The problem is, how do you do this in a Windows-based PC? I tried the following but it didn't work:
  1. Open a command prompt by type "cmd" at the "Run..." option from the start menu (I'm using Windows XP)
  2. Navigate to the folder where we have downloaded our Python module
  3. Type python setup.py install
When I tried that I got this error message:

'python' is not recognized as an internal or external command, operable program or batch file.

The problem is that the path of the executable python.exe is not listed in the PATH environment variable. I went round the problem by typing the exact location of the executable:

C:\python27\python setup.py install

But then I got another error! It turns out that the package I wanted to install requires another package called setuptools... back to the drawing board.
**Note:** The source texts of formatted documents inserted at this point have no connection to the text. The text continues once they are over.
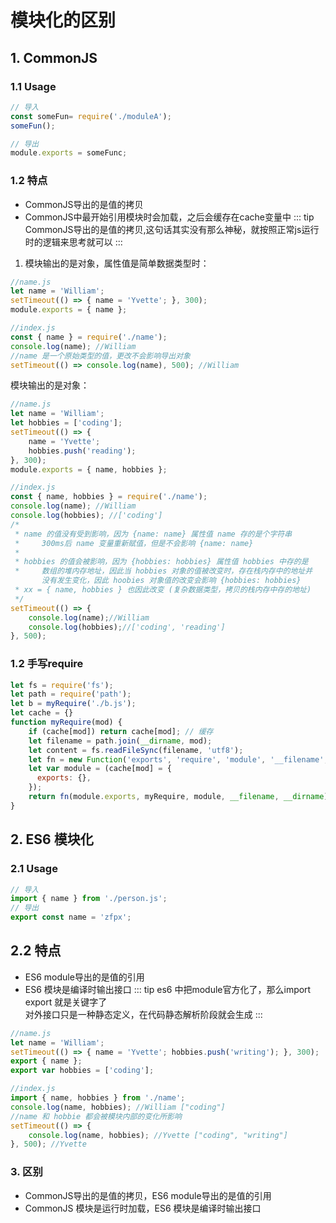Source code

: # 模块化的区别
## 1. CommonJS
### 1.1 Usage
```js
// 导入
const someFun= require('./moduleA');
someFun();

// 导出
module.exports = someFunc;
```
### 1.2 特点
- CommonJS导出的是值的拷贝
- CommonJS中最开始引用模块时会加载，之后会缓存在cache变量中
::: tip
CommonJS导出的是值的拷贝,这句话其实没有那么神秘，就按照正常js运行时的逻辑来思考就可以
:::

1. 模块输出的是对象，属性值是简单数据类型时：
```js
//name.js
let name = 'William';
setTimeout(() => { name = 'Yvette'; }, 300);
module.exports = { name };

//index.js
const { name } = require('./name');
console.log(name); //William
//name 是一个原始类型的值，更改不会影响导出对象
setTimeout(() => console.log(name), 500); //William
```
模块输出的是对象：
```js
//name.js
let name = 'William';
let hobbies = ['coding'];
setTimeout(() => { 
    name = 'Yvette';
    hobbies.push('reading');
}, 300);
module.exports = { name, hobbies };

//index.js
const { name, hobbies } = require('./name');
console.log(name); //William
console.log(hobbies); //['coding']
/*
 * name 的值没有受到影响，因为 {name: name} 属性值 name 存的是个字符串
 *     300ms后 name 变量重新赋值，但是不会影响 {name: name}
 * 
 * hobbies 的值会被影响，因为 {hobbies: hobbies} 属性值 hobbies 中存的是
 *     数组的堆内存地址，因此当 hobbies 对象的值被改变时，存在栈内存中的地址并
       没有发生变化，因此 hoobies 对象值的改变会影响 {hobbies: hobbies} 
 * xx = { name, hobbies } 也因此改变 (复杂数据类型，拷贝的栈内存中存的地址)  
 */
setTimeout(() => {
    console.log(name);//William
    console.log(hobbies);//['coding', 'reading']
}, 500);
```

### 1.2 手写require
```js
let fs = require('fs');
let path = require('path');
let b = myRequire('./b.js');
let cache = {}
function myRequire(mod) {
    if (cache[mod]) return cache[mod]; // 缓存
    let filename = path.join(__dirname, mod);
    let content = fs.readFileSync(filename, 'utf8');
    let fn = new Function('exports', 'require', 'module', '__filename', '__dirname', content + '\n return module.exports;');
    let var module = (cache[mod] = {
      exports: {},
    });
    return fn(module.exports, myRequire, module, __filename, __dirname);
}
```

## 2. ES6 模块化
### 2.1 Usage
```js
// 导入
import { name } from './person.js';
// 导出
export const name = 'zfpx';
```
## 2.2 特点
- ES6 module导出的是值的引用
- ES6 模块是编译时输出接口
::: tip
es6 中把module官方化了，那么import export 就是关键字了  
对外接口只是一种静态定义，在代码静态解析阶段就会生成
:::
```js
//name.js
let name = 'William';
setTimeout(() => { name = 'Yvette'; hobbies.push('writing'); }, 300);
export { name };
export var hobbies = ['coding'];

//index.js
import { name, hobbies } from './name';
console.log(name, hobbies); //William ["coding"]
//name 和 hobbie 都会被模块内部的变化所影响
setTimeout(() => {
    console.log(name, hobbies); //Yvette ["coding", "writing"]
}, 500); //Yvette
```
### 3. 区别
- CommonJS导出的是值的拷贝，ES6 module导出的是值的引用
- CommonJS 模块是运行时加载，ES6 模块是编译时输出接口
Fortunately I found documentation about setuptools. The module is packaged for a range of distributions including Windows, I only need to run its executable to install the package. And the good thing of this module is that provides a program called easy_install, which is located in C:\Python27\scripts. With this program you can actually install many other packages. It will download the package, install it, and solve any possible dependencies by downloading and installing additional packages.
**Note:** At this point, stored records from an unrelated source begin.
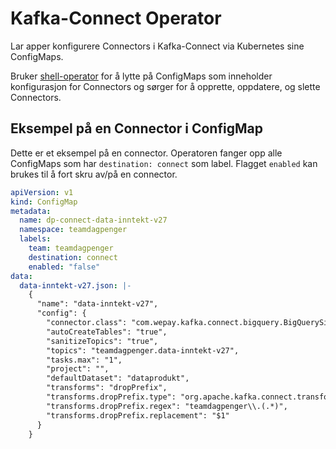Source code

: # Kafka-Connect Operator

Lar apper konfigurere Connectors i Kafka-Connect via Kubernetes sine ConfigMaps.

Bruker [shell-operator](https://github.com/flant/shell-operator) for å lytte på ConfigMaps som inneholder
konfigurasjon for Connectors og sørger for å opprette, oppdatere, og slette Connectors.

## Eksempel på en Connector i ConfigMap

Dette er et eksempel på en connector. Operatoren fanger opp alle ConfigMaps som har `destination: connect` som label.
Flagget `enabled` kan brukes til å fort skru av/på en connector.

```yaml
apiVersion: v1
kind: ConfigMap
metadata:
  name: dp-connect-data-inntekt-v27
  namespace: teamdagpenger
  labels:
    team: teamdagpenger
    destination: connect
    enabled: "false"
data:
  data-inntekt-v27.json: |-
    {
      "name": "data-inntekt-v27",
      "config": {
        "connector.class": "com.wepay.kafka.connect.bigquery.BigQuerySinkConnector",
        "autoCreateTables": "true",
        "sanitizeTopics": "true",
        "topics": "teamdagpenger.data-inntekt-v27",
        "tasks.max": "1",
        "project": "",
        "defaultDataset": "dataprodukt",
        "transforms": "dropPrefix",
        "transforms.dropPrefix.type": "org.apache.kafka.connect.transforms.RegexRouter",
        "transforms.dropPrefix.regex": "teamdagpenger\\.(.*)",
        "transforms.dropPrefix.replacement": "$1"
      }
    }
```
So, to install a new Python package, say, suds, in a Windows PC, my current sequence of steps was:

  1. Open a command prompt as before.
  2. Type C:\Python27\scripts\easy_install suds

End of story! and it works! for me, anyway. You can find additional documentation about easy_install here.

Thursday 4 December 2008

How do I setup a Huawei E220 USB wireless modem in Ubuntu linux?

I have one of those USB wireless modems, a Huawei E220, which I can use to access the internet from many Australian cities using the three network. The modem works fine in Windows but I had many problems to make it work in Ubuntu. I finally found some useful information on the web, and the process is not as hard as I thought could be. Here's a summary of how to do it. But first of all, an explanation of how the modem works.

After plugging in the USB modem, two USB devices are created in /dev/TTYusb0 and /dev/ttyUSB1. The first one, /dev/ttyUSB0, is the actual modem. The computer sees the modem as a dial-up modem. So to use it, the computer needs to use the modem and "call" a special phone number via the modem. This can be done with the program wvdial.

To configure wvdial, edit the file /etc/wvdial.conf so that it looks like this (you need to edit with sudo and have administrator permissions):

[Dialer Defaults]
Init1 = ATZ
Init2 = ATQ0 V1 E1 S0=0 &C1 &D2 +FCLASS=0
Modem Type = Analog Modem
ISDN = 0
Modem = /dev/ttyUSB0
Phone = *99#
Username =
Password =
Baud = 460800
New PPPD = yes

That's it! You can type whatever you want as a username and password. Now plug the modem, wait for a few minutes until the device /dev/ttyUSB0 exists, and run the following command:

wvdial Defaults

For some reason that I don't understand, the first time I try this the connection always drops, so I need to unplug the modem, plug it again, wait a few minutes and then type wvdial Defaults again. Then it works.